Über 10.000 Zuschauer bringen den Kalkberg am Sonnabend zum Beben, obwohl die ganz großen Stars der Schlagerbranche eigentlich gar nicht auf der Bühne stehen. Helen Fischer und Andrea Berg sind eben unbezahlbar, aber Klaus & Klaus machen wahrscheinlich mehr Stimmung. Sie führen eine Polonaise durchs Publikum an, lassen die Nordseeküste hoch leben und sind sich auch nicht zu schade aus dem kritischen Apartheid-Song „Gimme Hope Jo’anna“ einen Fußballsong mit dem Titel „Give Me Hope, Joachim“ zu machen. Egal. Die Leute singen und klatschen verzückt mit.

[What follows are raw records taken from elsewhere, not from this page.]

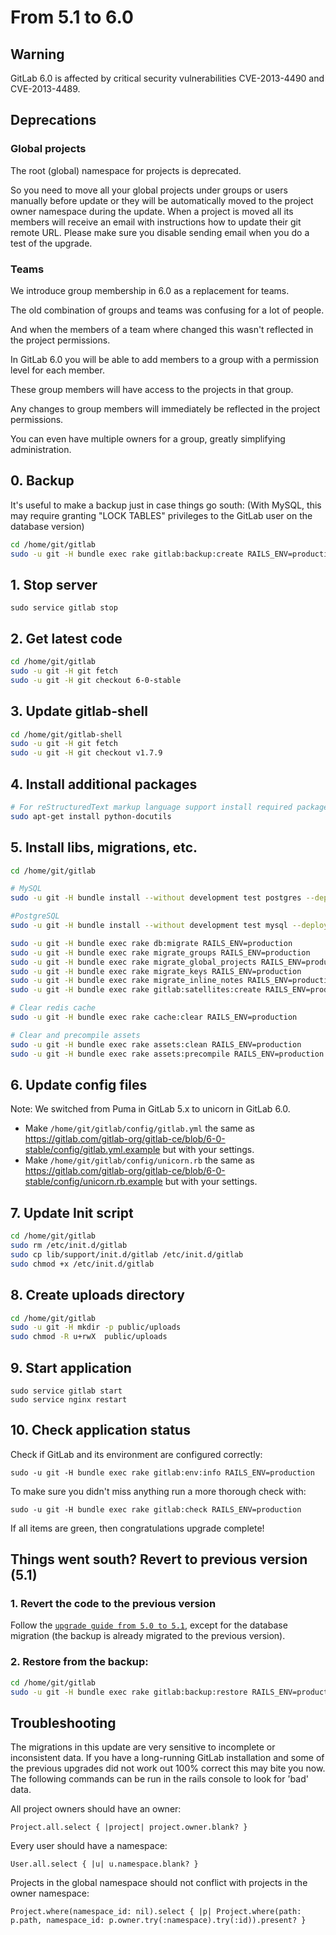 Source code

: # From 5.1 to 6.0

## Warning

GitLab 6.0 is affected by critical security vulnerabilities CVE-2013-4490 and CVE-2013-4489.

## Deprecations

### Global projects

The root (global) namespace for projects is deprecated.

So you need to move all your global projects under groups or users manually before update or they will be automatically moved to the project owner namespace during the update. When a project is moved all its members will receive an email with instructions how to update their git remote URL. Please make sure you disable sending email when you do a test of the upgrade.

### Teams

We introduce group membership in 6.0 as a replacement for teams.

The old combination of groups and teams was confusing for a lot of people.

And when the members of a team where changed this wasn't reflected in the project permissions.

In GitLab 6.0 you will be able to add members to a group with a permission level for each member.

These group members will have access to the projects in that group.

Any changes to group members will immediately be reflected in the project permissions.

You can even have multiple owners for a group, greatly simplifying administration.

## 0. Backup

It's useful to make a backup just in case things go south:
(With MySQL, this may require granting "LOCK TABLES" privileges to the GitLab user on the database version)

```bash
cd /home/git/gitlab
sudo -u git -H bundle exec rake gitlab:backup:create RAILS_ENV=production
```

## 1. Stop server

    sudo service gitlab stop

## 2. Get latest code

```bash
cd /home/git/gitlab
sudo -u git -H git fetch
sudo -u git -H git checkout 6-0-stable
```

## 3. Update gitlab-shell

```bash
cd /home/git/gitlab-shell
sudo -u git -H git fetch
sudo -u git -H git checkout v1.7.9
```

## 4. Install additional packages

```bash
# For reStructuredText markup language support install required package:
sudo apt-get install python-docutils
```

## 5. Install libs, migrations, etc.

```bash
cd /home/git/gitlab

# MySQL
sudo -u git -H bundle install --without development test postgres --deployment

#PostgreSQL
sudo -u git -H bundle install --without development test mysql --deployment

sudo -u git -H bundle exec rake db:migrate RAILS_ENV=production
sudo -u git -H bundle exec rake migrate_groups RAILS_ENV=production
sudo -u git -H bundle exec rake migrate_global_projects RAILS_ENV=production
sudo -u git -H bundle exec rake migrate_keys RAILS_ENV=production
sudo -u git -H bundle exec rake migrate_inline_notes RAILS_ENV=production
sudo -u git -H bundle exec rake gitlab:satellites:create RAILS_ENV=production

# Clear redis cache
sudo -u git -H bundle exec rake cache:clear RAILS_ENV=production

# Clear and precompile assets
sudo -u git -H bundle exec rake assets:clean RAILS_ENV=production
sudo -u git -H bundle exec rake assets:precompile RAILS_ENV=production
```

## 6. Update config files

Note: We switched from Puma in GitLab 5.x to unicorn in GitLab 6.0.

- Make `/home/git/gitlab/config/gitlab.yml` the same as https://gitlab.com/gitlab-org/gitlab-ce/blob/6-0-stable/config/gitlab.yml.example but with your settings.
- Make `/home/git/gitlab/config/unicorn.rb` the same as https://gitlab.com/gitlab-org/gitlab-ce/blob/6-0-stable/config/unicorn.rb.example but with your settings.

## 7. Update Init script

```bash
cd /home/git/gitlab
sudo rm /etc/init.d/gitlab
sudo cp lib/support/init.d/gitlab /etc/init.d/gitlab
sudo chmod +x /etc/init.d/gitlab
```

## 8. Create uploads directory

```bash
cd /home/git/gitlab
sudo -u git -H mkdir -p public/uploads
sudo chmod -R u+rwX  public/uploads
```

## 9. Start application

    sudo service gitlab start
    sudo service nginx restart

## 10. Check application status

Check if GitLab and its environment are configured correctly:

    sudo -u git -H bundle exec rake gitlab:env:info RAILS_ENV=production

To make sure you didn't miss anything run a more thorough check with:

    sudo -u git -H bundle exec rake gitlab:check RAILS_ENV=production

If all items are green, then congratulations upgrade complete!

## Things went south? Revert to previous version (5.1)

### 1. Revert the code to the previous version

Follow the [`upgrade guide from 5.0 to 5.1`](5.0-to-5.1.md), except for the database migration (the backup is already migrated to the previous version).

### 2. Restore from the backup:

```bash
cd /home/git/gitlab
sudo -u git -H bundle exec rake gitlab:backup:restore RAILS_ENV=production
```

## Troubleshooting

The migrations in this update are very sensitive to incomplete or inconsistent data. If you have a long-running GitLab installation and some of the previous upgrades did not work out 100% correct this may bite you now. The following commands can be run in the rails console to look for 'bad' data.

All project owners should have an owner:

```
Project.all.select { |project| project.owner.blank? }
```

Every user should have a namespace:

```
User.all.select { |u| u.namespace.blank? }
```

Projects in the global namespace should not conflict with projects in the owner namespace:

```
Project.where(namespace_id: nil).select { |p| Project.where(path: p.path, namespace_id: p.owner.try(:namespace).try(:id)).present? }
```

„Das ist total genial hier“, ruft die Flensburgerin Marlin und ist glücklich, obwohl die mitgereisten Herren leider abhanden gekommen sind. „Sehr geil“ findet es ihre neue Schlagerfreundin Cornelia aus Hamburg. Paddy und seine Freundin Jill haben sich zur roten Luftgitarre geschmackvoll in Orange gekleidet und können gar nicht aufhören, sich vor lauter Verzückung in den Armen zu liegen. Petra Gabriel und Sabine Schular sind mit einem Reisebus aus Munster in der Lüneburger Heide angereist. Natürlich nicht alleine, sondern mit 48 anderen Frauen, die fast ihre alle blaue Perücken aufgesetzt haben und in den ersten Reihen vor der Bühne für Stimmung sorgen.

Die meisten Schlagersänger auf der Bühne sind lange genug im Geschäft, um zu wissen, wie man das Publikum um die Finger wickelt. Harpo, mit Zauselbart und natürlich Barfuß, steigt hinunter von der Bühne und taucht in der Menge ab, Frank Zander, nicht angekündigter Überraschungsgast, lässt für sein Geburtstaglied die Hamsterchen auf der Bühne tanzen, Liz Mitchell hat mit den großen Hits von Boney M. ohnehin leichtes Spiel. Die Zuschauer können jede Zeile mitsingen. Aber niemand beherrscht die Kunst, das Publikum mitzureißen, so gut wie Jürgen Drews. Der „König von Mallorca“ schüttelt sein Charisma aus dem Handgelenk, tänzelt mit seinen 69 Jahren so locker über die Bühne wie ein 20-Jähriger und hat die Arena im Griff. Man muss diesen Sänger nicht mögen, wirklich nicht, aber er auch Kritiker müssen anerkennen, dass er die hohe Kunst beherrscht, sein Publikum mitzureißen. Außerdem dabei: Die Oldie-Band Sailors, die Damengesangsgruppe Bellini mit Südamerikanischen Klängen, die niederländischen Vengaboys mit Partyhits und die NDR 1 Welle Nord Hit Radio Show, die als Begleitband meist im Hintergrund bleibt. Moderator Christian Schröder hätte sein verkniffenes Gesicht gerne in der Garderobe lassen können. Aber auch wenn er meistens den Eindruck macht, als ginge er zum Lachen in den Keller, führt er doch souverän durchs Programm.

Nach der 20. Schlagernacht am Kalkberg verabschiedet sich der NDR von der Veranstaltung. Die Produktionskoten und die Künstlergagen sind zu hoch, das Budget hingegen zu knapp. Aber die Agentur Tiedemann art production macht auch ohne den NDR weiter: Im nächsten Jahr heißt es „Kalkberg 2015“. Gebucht sind bis jetzt Jürgen Drews, Ireen Sheer, Peter Wackel, Vater und Sohn Cordalis, Anna Maria Zimmermann, Achim Petry, Ross Antony und die Coverband Abba Fever. Die Tiedemann-Agentur weiß, wie eine solche Veranstaltung aufgezogen wird: Sie hat die Schlagernacht stets für den NDR organisiert.

Aber auch beim NDR scheint das letzte Wort noch nicht gesprochen: Und am Rande der letzten Kultnacht am Kalkberg wird hinter vorgehaltener Hand darüber gesprochen, dass der NDR vielleicht doch dabei bleibt. Aber eine offizielle Erklärung gibt es dazu nicht.